* What the exercise asks *
Here the job is to restate every entry word for word.

** Data shown follows **

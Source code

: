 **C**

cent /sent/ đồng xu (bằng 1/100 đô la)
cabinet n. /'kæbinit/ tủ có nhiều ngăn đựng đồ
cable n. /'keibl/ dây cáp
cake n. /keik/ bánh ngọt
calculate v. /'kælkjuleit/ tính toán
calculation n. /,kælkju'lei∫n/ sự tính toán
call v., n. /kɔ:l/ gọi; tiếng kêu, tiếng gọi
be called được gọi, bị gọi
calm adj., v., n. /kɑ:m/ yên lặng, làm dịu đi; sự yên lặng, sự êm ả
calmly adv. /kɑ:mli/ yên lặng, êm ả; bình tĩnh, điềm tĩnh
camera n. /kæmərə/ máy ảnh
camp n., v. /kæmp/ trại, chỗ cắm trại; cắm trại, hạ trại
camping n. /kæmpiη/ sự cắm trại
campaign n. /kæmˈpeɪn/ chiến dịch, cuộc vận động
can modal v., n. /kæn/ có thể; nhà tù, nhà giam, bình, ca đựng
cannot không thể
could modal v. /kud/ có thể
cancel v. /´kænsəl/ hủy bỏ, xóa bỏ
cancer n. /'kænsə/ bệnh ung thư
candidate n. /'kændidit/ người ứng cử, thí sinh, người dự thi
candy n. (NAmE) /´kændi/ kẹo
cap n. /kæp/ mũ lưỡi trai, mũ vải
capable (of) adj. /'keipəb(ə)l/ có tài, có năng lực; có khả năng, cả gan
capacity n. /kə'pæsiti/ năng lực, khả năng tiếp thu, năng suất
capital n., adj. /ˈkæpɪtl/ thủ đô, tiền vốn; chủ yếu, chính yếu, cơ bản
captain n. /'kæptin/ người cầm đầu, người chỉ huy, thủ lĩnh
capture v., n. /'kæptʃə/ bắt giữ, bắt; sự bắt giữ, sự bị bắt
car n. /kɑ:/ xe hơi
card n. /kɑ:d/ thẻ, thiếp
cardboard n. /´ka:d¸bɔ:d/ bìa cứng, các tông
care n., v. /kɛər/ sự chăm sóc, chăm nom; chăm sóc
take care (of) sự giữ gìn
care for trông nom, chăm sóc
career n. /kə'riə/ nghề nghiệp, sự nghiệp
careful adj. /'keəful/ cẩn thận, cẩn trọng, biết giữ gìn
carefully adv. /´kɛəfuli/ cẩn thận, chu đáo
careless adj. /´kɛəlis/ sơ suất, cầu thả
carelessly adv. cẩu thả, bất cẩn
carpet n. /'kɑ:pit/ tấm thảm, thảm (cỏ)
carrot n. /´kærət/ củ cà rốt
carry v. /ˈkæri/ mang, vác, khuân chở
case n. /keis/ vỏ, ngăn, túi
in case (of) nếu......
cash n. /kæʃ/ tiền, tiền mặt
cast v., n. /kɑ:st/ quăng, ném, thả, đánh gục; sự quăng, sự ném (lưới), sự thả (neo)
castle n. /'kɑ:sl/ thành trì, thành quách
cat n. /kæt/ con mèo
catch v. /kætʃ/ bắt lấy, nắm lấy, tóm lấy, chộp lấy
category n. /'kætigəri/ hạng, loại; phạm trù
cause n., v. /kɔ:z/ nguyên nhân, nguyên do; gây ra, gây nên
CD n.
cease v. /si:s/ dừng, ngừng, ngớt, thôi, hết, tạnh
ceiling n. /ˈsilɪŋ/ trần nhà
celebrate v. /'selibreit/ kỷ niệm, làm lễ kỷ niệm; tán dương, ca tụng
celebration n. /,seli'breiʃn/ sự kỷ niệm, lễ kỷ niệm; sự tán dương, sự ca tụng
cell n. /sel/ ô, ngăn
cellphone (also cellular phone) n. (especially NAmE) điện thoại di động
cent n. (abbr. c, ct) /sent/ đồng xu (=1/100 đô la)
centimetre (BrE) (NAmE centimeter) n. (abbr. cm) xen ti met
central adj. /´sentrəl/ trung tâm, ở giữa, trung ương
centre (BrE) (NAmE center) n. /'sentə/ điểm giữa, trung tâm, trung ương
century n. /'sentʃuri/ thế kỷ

** End of Data shown **

* Exercise output *
Source code

: **C**

cent /sent/ đồng xu (bằng 1/100 đô la)
cabinet n. /'kæbinit/ tủ có nhiều ngăn đựng đồ
cable n. /'keibl/ dây cáp
cake n. /keik/ bánh ngọt
calculate v. /'kælkjuleit/ tính toán
calculation n. /,kælkju'lei∫n/ sự tính toán
call v., n. /kɔ:l/ gọi; tiếng kêu, tiếng gọi
be called được gọi, bị gọi
calm adj., v., n. /kɑ:m/ yên lặng, làm dịu đi; sự yên lặng, sự êm ả
calmly adv. /kɑ:mli/ yên lặng, êm ả; bình tĩnh, điềm tĩnh
camera n. /kæmərə/ máy ảnh
camp n., v. /kæmp/ trại, chỗ cắm trại; cắm trại, hạ trại
camping n. /kæmpiη/ sự cắm trại
campaign n. /kæmˈpeɪn/ chiến dịch, cuộc vận động
can modal v., n. /kæn/ có thể; nhà tù, nhà giam, bình, ca đựng
cannot không thể
could modal v. /kud/ có thể
cancel v. /´kænsəl/ hủy bỏ, xóa bỏ
cancer n. /'kænsə/ bệnh ung thư
candidate n. /'kændidit/ người ứng cử, thí sinh, người dự thi
candy n. (NAmE) /´kændi/ kẹo
cap n. /kæp/ mũ lưỡi trai, mũ vải
capable (of) adj. /'keipəb(ə)l/ có tài, có năng lực; có khả năng, cả gan
capacity n. /kə'pæsiti/ năng lực, khả năng tiếp thu, năng suất
capital n., adj. /ˈkæpɪtl/ thủ đô, tiền vốn; chủ yếu, chính yếu, cơ bản
captain n. /'kæptin/ người cầm đầu, người chỉ huy, thủ lĩnh
capture v., n. /'kæptʃə/ bắt giữ, bắt; sự bắt giữ, sự bị bắt
car n. /kɑ:/ xe hơi
card n. /kɑ:d/ thẻ, thiếp
cardboard n. /´ka:d¸bɔ:d/ bìa cứng, các tông
care n., v. /kɛər/ sự chăm sóc, chăm nom; chăm sóc
take care (of) sự giữ gìn
care for trông nom, chăm sóc
career n. /kə'riə/ nghề nghiệp, sự nghiệp
careful adj. /'keəful/ cẩn thận, cẩn trọng, biết giữ gìn
carefully adv. /´kɛəfuli/ cẩn thận, chu đáo
careless adj. /´kɛəlis/ sơ suất, cầu thả
carelessly adv. cẩu thả, bất cẩn
carpet n. /'kɑ:pit/ tấm thảm, thảm (cỏ)
carrot n. /´kærət/ củ cà rốt
carry v. /ˈkæri/ mang, vác, khuân chở
case n. /keis/ vỏ, ngăn, túi
in case (of) nếu......
cash n. /kæʃ/ tiền, tiền mặt
cast v., n. /kɑ:st/ quăng, ném, thả, đánh gục; sự quăng, sự ném (lưới), sự thả (neo)
castle n. /'kɑ:sl/ thành trì, thành quách
cat n. /kæt/ con mèo
catch v. /kætʃ/ bắt lấy, nắm lấy, tóm lấy, chộp lấy
category n. /'kætigəri/ hạng, loại; phạm trù
cause n., v. /kɔ:z/ nguyên nhân, nguyên do; gây ra, gây nên
CD n.
cease v. /si:s/ dừng, ngừng, ngớt, thôi, hết, tạnh
ceiling n. /ˈsilɪŋ/ trần nhà
celebrate v. /'selibreit/ kỷ niệm, làm lễ kỷ niệm; tán dương, ca tụng
celebration n. /,seli'breiʃn/ sự kỷ niệm, lễ kỷ niệm; sự tán dương, sự ca tụng
cell n. /sel/ ô, ngăn
cellphone (also cellular phone) n. (especially NAmE) điện thoại di động
cent n. (abbr. c, ct) /sent/ đồng xu (=1/100 đô la)
centimetre (BrE) (NAmE centimeter) n. (abbr. cm) xen ti met
central adj. /´sentrəl/ trung tâm, ở giữa, trung ương
centre (BrE) (NAmE center) n. /'sentə/ điểm giữa, trung tâm, trung ương
century n. /'sentʃuri/ thế kỷ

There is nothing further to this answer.